Labrador

It’s immense. 
The standard unit of measurement of land mass size is a Wales. At 405000 sq km, Labrador is 19.5 Waleses. With a population of 521000 souls , there’s 1.3 people for each sq km. In Wales, hardly the most populous place on the planet, each sq km holds 150 people on average. Maybe that’s not quite so different – there are so many rivers and lakes in Labrador that at times it seems as though 90% of the territory is water. Other than a thin rind of habitation around the south-western coast, the people that there mainly live in one of the two larger towns or smaller towns that exist specifically to provide homes and services for specific industries. 

As usual, I’m getting ahead of myself. Riding north along a gorgeous coast road on the island of Newfoundland we arrived at the ferry port of St Barbe, which is little more than a boarding ramp and a motel where we spent the night before a 7.30 ferry the next day.

The weather had turned in our favour. Crossing the Labrador Strait, a distance of 28 km, took about 4 hours under blue skies and with no wind, and a calm sparkling sea. A humpback whale surfaced and blew it’s spout three or four times – a lovely sight.

Road sign leaving the port of Blanc Sablon.
Fuel at Port Hope Simpson.
This is what Labrador looks like. When it’s not raining.
The Trans Labrador Highway, heading north.

After disembarking at Blanc Sablon, which is in fact in Quebec province, we headed east in high spirits. Not really knowing how far we would get, the only road took us north, and the second largest town of Labrador, the childishly named Happy Valley Goose Bay. A fueling stop at Port Hope Simpson felt like something from a dystopian film, being so remote and with so few people living there. But the next available fuel would be in HV-GB, over 400 km away. Which is further than three of our bikes would do on one tank, so I had bought a 5 litre can, and others had made similar provisions. Then a long ride, equating to roughly 250 miles as the weather deteriorated and a strong headwind developed, increasing the fuel consumption significantly. I made it with just a handful of miles to spare. Rain started to fall as we sought the campsite – in the end a hotel was far more welcoming.

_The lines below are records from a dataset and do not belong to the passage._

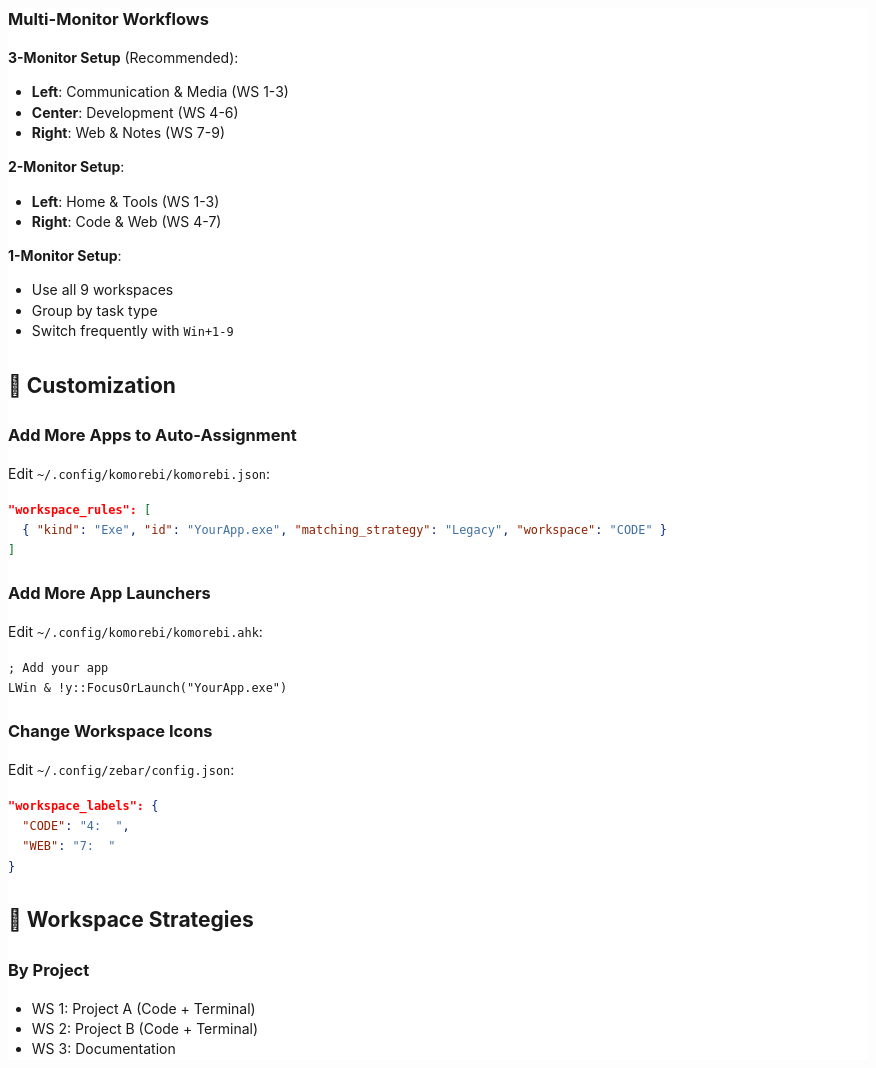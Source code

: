 ### Multi-Monitor Workflows

**3-Monitor Setup** (Recommended):
- **Left**: Communication & Media (WS 1-3)
- **Center**: Development (WS 4-6)
- **Right**: Web & Notes (WS 7-9)

**2-Monitor Setup**:
- **Left**: Home & Tools (WS 1-3)
- **Right**: Code & Web (WS 4-7)

**1-Monitor Setup**:
- Use all 9 workspaces
- Group by task type
- Switch frequently with `Win+1-9`

## 🔧 Customization

### Add More Apps to Auto-Assignment

Edit `~/.config/komorebi/komorebi.json`:

```json
"workspace_rules": [
  { "kind": "Exe", "id": "YourApp.exe", "matching_strategy": "Legacy", "workspace": "CODE" }
]
```

### Add More App Launchers

Edit `~/.config/komorebi/komorebi.ahk`:

```autohotkey
; Add your app
LWin & !y::FocusOrLaunch("YourApp.exe")
```

### Change Workspace Icons

Edit `~/.config/zebar/config.json`:

```json
"workspace_labels": {
  "CODE": "4:  ",
  "WEB": "7:  "
}
```

## 🎯 Workspace Strategies

### By Project
- WS 1: Project A (Code + Terminal)
- WS 2: Project B (Code + Terminal)
- WS 3: Documentation
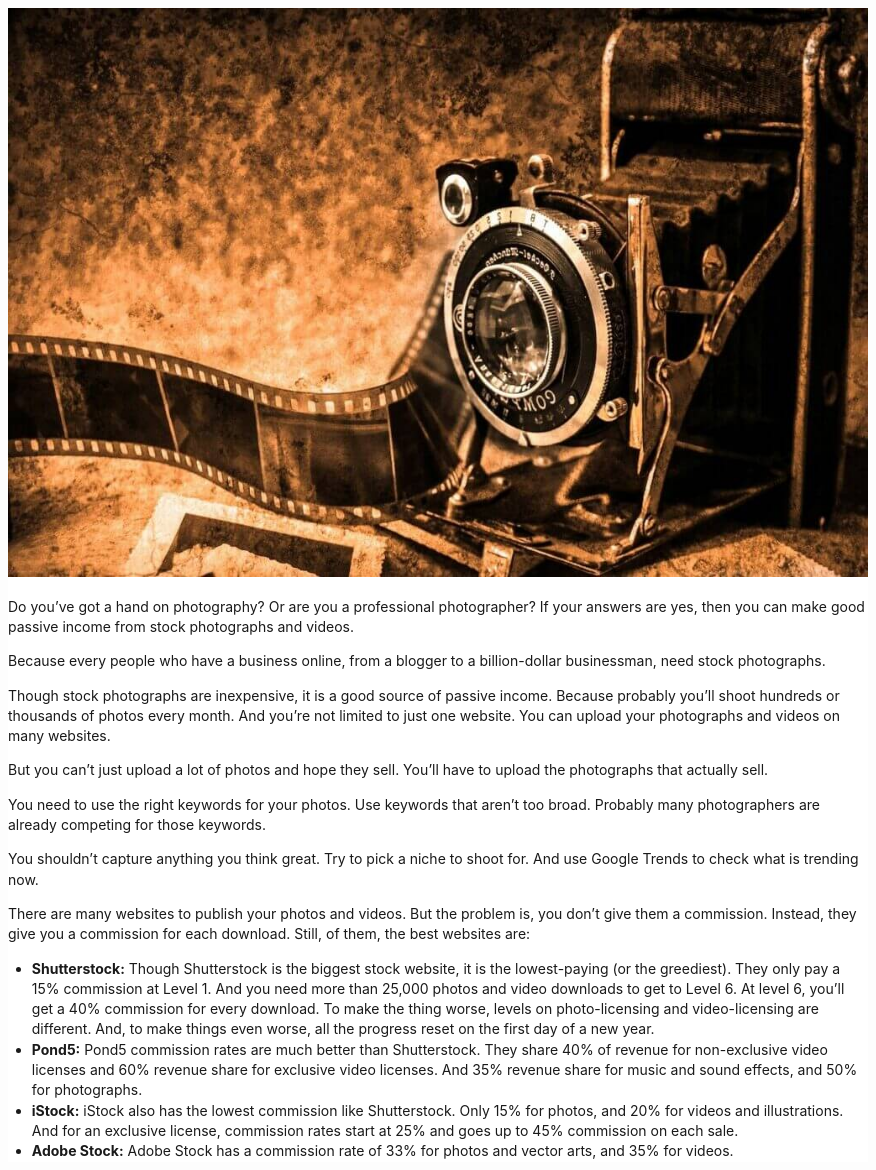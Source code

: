 ![](./images/image-57-1024x678.jpeg)

Do you’ve got a hand on photography? Or are you a professional photographer? If your answers are yes, then you can make good passive income from stock photographs and videos.

Because every people who have a business online, from a blogger to a billion-dollar businessman, need stock photographs.

Though stock photographs are inexpensive, it is a good source of passive income. Because probably you’ll shoot hundreds or thousands of photos every month. And you’re not limited to just one website. You can upload your photographs and videos on many websites.

But you can’t just upload a lot of photos and hope they sell. You’ll have to upload the photographs that actually sell.

You need to use the right keywords for your photos. Use keywords that aren’t too broad. Probably many photographers are already competing for those keywords.

You shouldn’t capture anything you think great. Try to pick a niche to shoot for. And use Google Trends to check what is trending now.

There are many websites to publish your photos and videos. But the problem is, you don’t give them a commission. Instead, they give you a commission for each download. Still, of them, the best websites are:

- **Shutterstock:** Though Shutterstock is the biggest stock website, it is the lowest-paying (or the greediest). They only pay a 15% commission at Level 1. And you need more than 25,000 photos and video downloads to get to Level 6. At level 6, you’ll get a 40% commission for every download. To make the thing worse, levels on photo-licensing and video-licensing are different. And, to make things even worse, all the progress reset on the first day of a new year.
- **Pond5:** Pond5 commission rates are much better than Shutterstock. They share 40% of revenue for non-exclusive video licenses and 60% revenue share for exclusive video licenses. And 35% revenue share for music and sound effects, and 50% for photographs.
- **iStock:** iStock also has the lowest commission like Shutterstock. Only 15% for photos, and 20% for videos and illustrations. And for an exclusive license, commission rates start at 25% and goes up to 45% commission on each sale.
- **Adobe Stock:** Adobe Stock has a commission rate of 33% for photos and vector arts, and 35% for videos.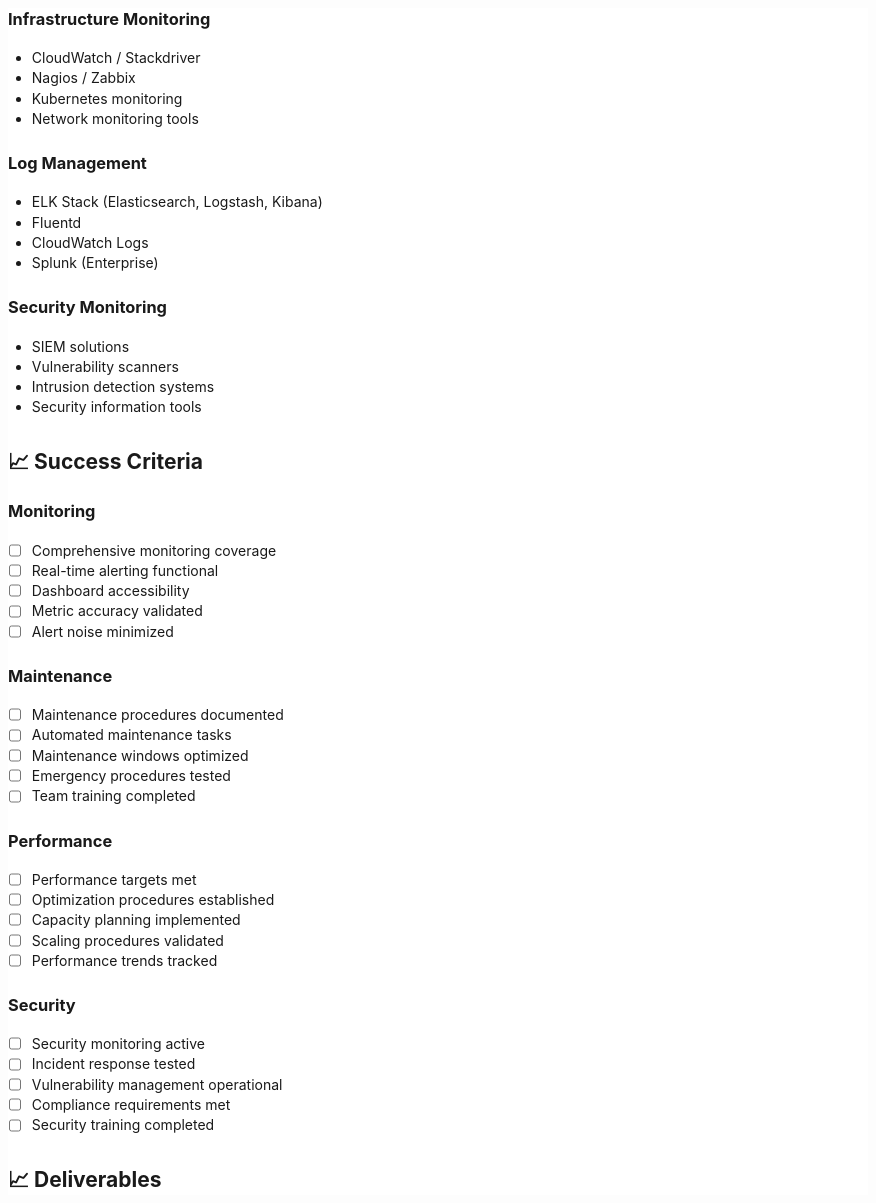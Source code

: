 ### Infrastructure Monitoring
- CloudWatch / Stackdriver
- Nagios / Zabbix
- Kubernetes monitoring
- Network monitoring tools

### Log Management
- ELK Stack (Elasticsearch, Logstash, Kibana)
- Fluentd
- CloudWatch Logs
- Splunk (Enterprise)

### Security Monitoring
- SIEM solutions
- Vulnerability scanners
- Intrusion detection systems
- Security information tools

## 📈 Success Criteria

### Monitoring
- [ ] Comprehensive monitoring coverage
- [ ] Real-time alerting functional
- [ ] Dashboard accessibility
- [ ] Metric accuracy validated
- [ ] Alert noise minimized

### Maintenance
- [ ] Maintenance procedures documented
- [ ] Automated maintenance tasks
- [ ] Maintenance windows optimized
- [ ] Emergency procedures tested
- [ ] Team training completed

### Performance
- [ ] Performance targets met
- [ ] Optimization procedures established
- [ ] Capacity planning implemented
- [ ] Scaling procedures validated
- [ ] Performance trends tracked

### Security
- [ ] Security monitoring active
- [ ] Incident response tested
- [ ] Vulnerability management operational
- [ ] Compliance requirements met
- [ ] Security training completed

## 📈 Deliverables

We had been concerned about reports of wildfires on the Trans Labrador Highway, connecting HV-GB with Labrador City. At one stage a few days previously, the road was closed as a large fire engulfed the forest right up to the edge of the road. Between the two ends of the TLH is a huge hydro-electric installation at Churchill Falls, and a town of the same name to service the plant and its workers. The fire was such that the town was evacuated, and was still empty as we passed. The major significance for us was that the only petrol on the TLH was at Churchill Falls, but this was closed. Labrador City is 529 km from Happy Valley. This is by far the longest and most remote road I have come across. There is absolutely nothing. No settlements, no junctions, no facilities of any kind. Just endless forest and lakes. Oh, I didn’t mention the rain. Ir was raining. Persistently, and hard. For the first 400 km (250 miles), we saw 13 vehicles. Reassuringly, the hotel we stayed in in Happy Valley had a sister hotel in Labrador City, and they lent us a satellite phone, free of charge, that we would drop off in Lab City. I can understand why.

It was quite fun, really. In a type 2 kind of way.

We had been somewhat disappointed by the fact that the TLH had now been sealed with tarmac, a project completed in 2022. We had quite fancied riding a long gravel road. Fools! It would have been a nightmare – and I doubt we could have done it in the rain and with Churchill Falls closed. As it was, it was a test of endurance and teamwork. I would not have liked to do it alone.